From the line containing "I am creating" to the last line below, retype everything word for word.

▶ **Given information**:
______________________________
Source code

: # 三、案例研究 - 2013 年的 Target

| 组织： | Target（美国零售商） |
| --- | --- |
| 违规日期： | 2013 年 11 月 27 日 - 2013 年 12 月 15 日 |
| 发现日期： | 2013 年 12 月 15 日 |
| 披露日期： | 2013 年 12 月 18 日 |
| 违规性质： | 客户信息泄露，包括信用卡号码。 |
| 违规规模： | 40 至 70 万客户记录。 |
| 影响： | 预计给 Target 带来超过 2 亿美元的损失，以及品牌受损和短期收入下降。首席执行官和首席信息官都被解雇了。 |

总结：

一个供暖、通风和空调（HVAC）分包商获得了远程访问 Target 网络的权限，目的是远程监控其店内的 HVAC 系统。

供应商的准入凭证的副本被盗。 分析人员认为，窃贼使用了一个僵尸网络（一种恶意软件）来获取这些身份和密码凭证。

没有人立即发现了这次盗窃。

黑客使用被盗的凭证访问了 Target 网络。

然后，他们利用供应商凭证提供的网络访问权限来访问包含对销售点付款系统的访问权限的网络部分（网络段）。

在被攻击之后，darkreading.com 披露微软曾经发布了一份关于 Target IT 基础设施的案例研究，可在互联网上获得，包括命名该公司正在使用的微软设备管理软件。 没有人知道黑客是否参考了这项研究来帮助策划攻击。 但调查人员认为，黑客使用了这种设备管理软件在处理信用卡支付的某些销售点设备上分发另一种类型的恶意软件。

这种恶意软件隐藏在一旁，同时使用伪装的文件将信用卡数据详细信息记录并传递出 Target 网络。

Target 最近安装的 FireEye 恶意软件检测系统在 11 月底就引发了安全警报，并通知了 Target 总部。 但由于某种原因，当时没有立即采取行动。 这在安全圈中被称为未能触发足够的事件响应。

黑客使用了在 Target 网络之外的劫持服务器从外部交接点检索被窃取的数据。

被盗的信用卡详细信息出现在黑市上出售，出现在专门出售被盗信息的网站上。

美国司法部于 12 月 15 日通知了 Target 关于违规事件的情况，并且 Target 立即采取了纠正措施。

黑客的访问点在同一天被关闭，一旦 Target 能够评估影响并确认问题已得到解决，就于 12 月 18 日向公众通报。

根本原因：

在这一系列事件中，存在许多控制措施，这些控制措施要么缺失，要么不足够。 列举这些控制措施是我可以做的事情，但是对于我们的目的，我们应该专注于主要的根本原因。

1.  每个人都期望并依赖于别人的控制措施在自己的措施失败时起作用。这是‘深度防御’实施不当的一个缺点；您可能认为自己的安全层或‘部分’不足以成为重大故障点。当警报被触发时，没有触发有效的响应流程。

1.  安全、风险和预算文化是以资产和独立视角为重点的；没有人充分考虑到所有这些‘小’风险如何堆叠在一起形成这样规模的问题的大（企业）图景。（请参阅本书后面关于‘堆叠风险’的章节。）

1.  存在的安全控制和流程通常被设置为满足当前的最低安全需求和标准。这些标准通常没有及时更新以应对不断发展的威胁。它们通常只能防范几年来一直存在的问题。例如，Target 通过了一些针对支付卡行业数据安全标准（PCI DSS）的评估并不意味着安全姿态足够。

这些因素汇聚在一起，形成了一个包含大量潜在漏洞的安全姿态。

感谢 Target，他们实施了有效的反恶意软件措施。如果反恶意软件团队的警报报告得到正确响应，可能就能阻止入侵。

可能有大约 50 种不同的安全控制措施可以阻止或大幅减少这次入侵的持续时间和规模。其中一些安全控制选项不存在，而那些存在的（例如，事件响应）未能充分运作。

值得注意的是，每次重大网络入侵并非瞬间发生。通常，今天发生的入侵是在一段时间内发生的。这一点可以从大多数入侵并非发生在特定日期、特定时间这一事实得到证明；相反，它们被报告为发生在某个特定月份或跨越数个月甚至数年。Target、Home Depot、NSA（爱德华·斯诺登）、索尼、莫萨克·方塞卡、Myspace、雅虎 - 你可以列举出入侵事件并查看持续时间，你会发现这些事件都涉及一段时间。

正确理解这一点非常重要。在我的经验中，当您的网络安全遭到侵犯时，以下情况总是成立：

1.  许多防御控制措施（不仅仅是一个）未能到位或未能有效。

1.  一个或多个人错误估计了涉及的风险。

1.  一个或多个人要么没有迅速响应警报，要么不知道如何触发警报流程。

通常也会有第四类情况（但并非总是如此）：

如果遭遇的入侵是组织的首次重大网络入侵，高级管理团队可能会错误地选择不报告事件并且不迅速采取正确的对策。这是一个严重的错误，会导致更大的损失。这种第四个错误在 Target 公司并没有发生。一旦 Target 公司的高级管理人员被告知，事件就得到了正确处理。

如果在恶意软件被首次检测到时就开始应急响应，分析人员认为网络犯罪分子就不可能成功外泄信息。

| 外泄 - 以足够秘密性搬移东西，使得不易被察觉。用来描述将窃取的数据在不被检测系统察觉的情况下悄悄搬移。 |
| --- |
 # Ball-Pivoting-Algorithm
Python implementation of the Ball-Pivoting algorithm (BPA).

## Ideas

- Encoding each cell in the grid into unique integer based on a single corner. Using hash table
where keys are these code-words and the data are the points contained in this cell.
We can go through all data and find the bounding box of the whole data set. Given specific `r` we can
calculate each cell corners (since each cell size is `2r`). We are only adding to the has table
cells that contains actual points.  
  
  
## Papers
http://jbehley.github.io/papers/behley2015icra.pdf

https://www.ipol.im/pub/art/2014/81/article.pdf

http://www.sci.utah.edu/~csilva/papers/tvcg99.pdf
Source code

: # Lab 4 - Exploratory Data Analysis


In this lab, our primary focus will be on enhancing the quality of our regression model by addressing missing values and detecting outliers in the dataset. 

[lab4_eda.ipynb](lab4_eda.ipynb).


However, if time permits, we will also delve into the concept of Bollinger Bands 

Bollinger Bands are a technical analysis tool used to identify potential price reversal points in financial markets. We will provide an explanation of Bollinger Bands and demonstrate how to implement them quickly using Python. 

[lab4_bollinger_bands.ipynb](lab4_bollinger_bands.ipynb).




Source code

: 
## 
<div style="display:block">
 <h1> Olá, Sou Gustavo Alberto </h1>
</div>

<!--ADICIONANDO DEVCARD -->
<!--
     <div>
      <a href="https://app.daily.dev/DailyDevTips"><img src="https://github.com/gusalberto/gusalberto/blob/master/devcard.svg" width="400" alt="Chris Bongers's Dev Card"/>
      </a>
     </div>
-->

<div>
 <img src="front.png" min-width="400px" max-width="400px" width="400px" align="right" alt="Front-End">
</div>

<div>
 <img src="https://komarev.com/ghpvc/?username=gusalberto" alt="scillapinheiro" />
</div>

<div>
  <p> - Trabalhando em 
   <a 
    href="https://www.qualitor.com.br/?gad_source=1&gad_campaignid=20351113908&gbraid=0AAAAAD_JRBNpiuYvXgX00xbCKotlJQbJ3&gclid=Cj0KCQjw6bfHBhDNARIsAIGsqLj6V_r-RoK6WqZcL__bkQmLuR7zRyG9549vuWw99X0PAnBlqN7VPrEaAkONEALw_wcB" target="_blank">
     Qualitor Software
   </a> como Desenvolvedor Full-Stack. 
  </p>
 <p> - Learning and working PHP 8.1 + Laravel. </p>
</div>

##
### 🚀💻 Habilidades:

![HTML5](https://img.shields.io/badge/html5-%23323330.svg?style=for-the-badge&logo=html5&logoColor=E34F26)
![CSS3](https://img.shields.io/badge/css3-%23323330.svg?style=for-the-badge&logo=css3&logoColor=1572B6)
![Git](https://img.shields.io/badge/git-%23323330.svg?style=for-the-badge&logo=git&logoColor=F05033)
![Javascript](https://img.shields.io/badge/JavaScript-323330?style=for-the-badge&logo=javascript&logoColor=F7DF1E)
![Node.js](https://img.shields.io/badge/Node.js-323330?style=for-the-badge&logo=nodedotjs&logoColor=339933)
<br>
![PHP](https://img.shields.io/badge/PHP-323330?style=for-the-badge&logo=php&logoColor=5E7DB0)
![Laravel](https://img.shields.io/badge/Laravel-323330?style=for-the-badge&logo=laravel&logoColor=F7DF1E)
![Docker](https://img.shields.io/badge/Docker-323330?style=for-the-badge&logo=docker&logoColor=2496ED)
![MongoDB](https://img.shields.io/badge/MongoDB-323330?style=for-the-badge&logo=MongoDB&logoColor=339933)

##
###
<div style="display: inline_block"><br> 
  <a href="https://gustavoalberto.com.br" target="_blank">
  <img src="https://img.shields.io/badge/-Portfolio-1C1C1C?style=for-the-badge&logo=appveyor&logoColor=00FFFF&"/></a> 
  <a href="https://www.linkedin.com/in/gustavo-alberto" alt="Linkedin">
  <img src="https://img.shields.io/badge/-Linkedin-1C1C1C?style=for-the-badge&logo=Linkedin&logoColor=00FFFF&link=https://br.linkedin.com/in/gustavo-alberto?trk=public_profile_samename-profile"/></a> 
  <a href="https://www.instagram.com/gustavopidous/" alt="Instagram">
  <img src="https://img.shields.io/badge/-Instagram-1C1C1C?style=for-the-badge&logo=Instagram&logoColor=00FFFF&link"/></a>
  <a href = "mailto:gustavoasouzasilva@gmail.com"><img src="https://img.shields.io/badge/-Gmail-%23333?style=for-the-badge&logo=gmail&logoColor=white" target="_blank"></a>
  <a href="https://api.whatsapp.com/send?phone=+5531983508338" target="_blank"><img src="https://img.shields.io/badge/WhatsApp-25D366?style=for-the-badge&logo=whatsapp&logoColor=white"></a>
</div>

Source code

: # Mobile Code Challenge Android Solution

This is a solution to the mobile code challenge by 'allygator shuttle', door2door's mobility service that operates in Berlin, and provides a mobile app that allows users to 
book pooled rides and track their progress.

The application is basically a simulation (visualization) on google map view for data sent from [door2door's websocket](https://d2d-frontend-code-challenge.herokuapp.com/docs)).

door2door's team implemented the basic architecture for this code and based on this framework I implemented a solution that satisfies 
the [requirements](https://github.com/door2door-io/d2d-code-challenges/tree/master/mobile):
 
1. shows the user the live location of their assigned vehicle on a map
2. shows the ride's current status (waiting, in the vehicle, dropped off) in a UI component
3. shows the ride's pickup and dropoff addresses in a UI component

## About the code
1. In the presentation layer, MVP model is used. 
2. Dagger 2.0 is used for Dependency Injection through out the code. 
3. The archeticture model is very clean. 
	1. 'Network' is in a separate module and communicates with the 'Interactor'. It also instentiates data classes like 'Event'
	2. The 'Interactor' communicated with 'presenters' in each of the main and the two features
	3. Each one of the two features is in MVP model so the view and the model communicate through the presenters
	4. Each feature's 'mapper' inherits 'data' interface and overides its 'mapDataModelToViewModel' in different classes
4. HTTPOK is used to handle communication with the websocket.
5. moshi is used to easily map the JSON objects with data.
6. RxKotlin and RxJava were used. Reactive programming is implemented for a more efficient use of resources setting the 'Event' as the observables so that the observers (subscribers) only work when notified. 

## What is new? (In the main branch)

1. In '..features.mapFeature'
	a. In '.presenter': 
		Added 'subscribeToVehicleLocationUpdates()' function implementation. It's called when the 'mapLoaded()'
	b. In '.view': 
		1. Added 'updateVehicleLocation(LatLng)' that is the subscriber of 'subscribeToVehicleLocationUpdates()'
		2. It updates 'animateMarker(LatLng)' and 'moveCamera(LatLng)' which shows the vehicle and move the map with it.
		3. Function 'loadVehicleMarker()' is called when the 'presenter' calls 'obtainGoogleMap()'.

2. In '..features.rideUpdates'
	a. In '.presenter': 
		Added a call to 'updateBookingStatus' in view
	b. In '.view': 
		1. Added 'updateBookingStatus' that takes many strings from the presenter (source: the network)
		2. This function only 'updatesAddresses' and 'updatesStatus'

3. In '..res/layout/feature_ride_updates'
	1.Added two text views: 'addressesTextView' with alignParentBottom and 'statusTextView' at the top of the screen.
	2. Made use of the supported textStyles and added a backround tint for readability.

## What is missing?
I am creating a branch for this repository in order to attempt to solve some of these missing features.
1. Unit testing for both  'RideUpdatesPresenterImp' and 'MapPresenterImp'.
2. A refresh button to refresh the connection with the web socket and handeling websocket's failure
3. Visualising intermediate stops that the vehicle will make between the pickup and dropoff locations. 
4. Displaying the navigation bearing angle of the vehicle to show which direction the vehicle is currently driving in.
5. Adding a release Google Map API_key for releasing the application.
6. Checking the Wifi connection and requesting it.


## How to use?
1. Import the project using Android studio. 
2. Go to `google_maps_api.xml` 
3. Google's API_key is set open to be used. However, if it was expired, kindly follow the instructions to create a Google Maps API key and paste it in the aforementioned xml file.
______________________________
▶ **Task solution**:
I am creating a branch for this repository in order to attempt to solve some of these missing features.
1. Unit testing for both  'RideUpdatesPresenterImp' and 'MapPresenterImp'.
2. A refresh button to refresh the connection with the web socket and handeling websocket's failure
3. Visualising intermediate stops that the vehicle will make between the pickup and dropoff locations. 
4. Displaying the navigation bearing angle of the vehicle to show which direction the vehicle is currently driving in.
5. Adding a release Google Map API_key for releasing the application.
6. Checking the Wifi connection and requesting it.


## How to use?
1. Import the project using Android studio. 
2. Go to `google_maps_api.xml` 
3. Google's API_key is set open to be used. However, if it was expired, kindly follow the instructions to create a Google Maps API key and paste it in the aforementioned xml file.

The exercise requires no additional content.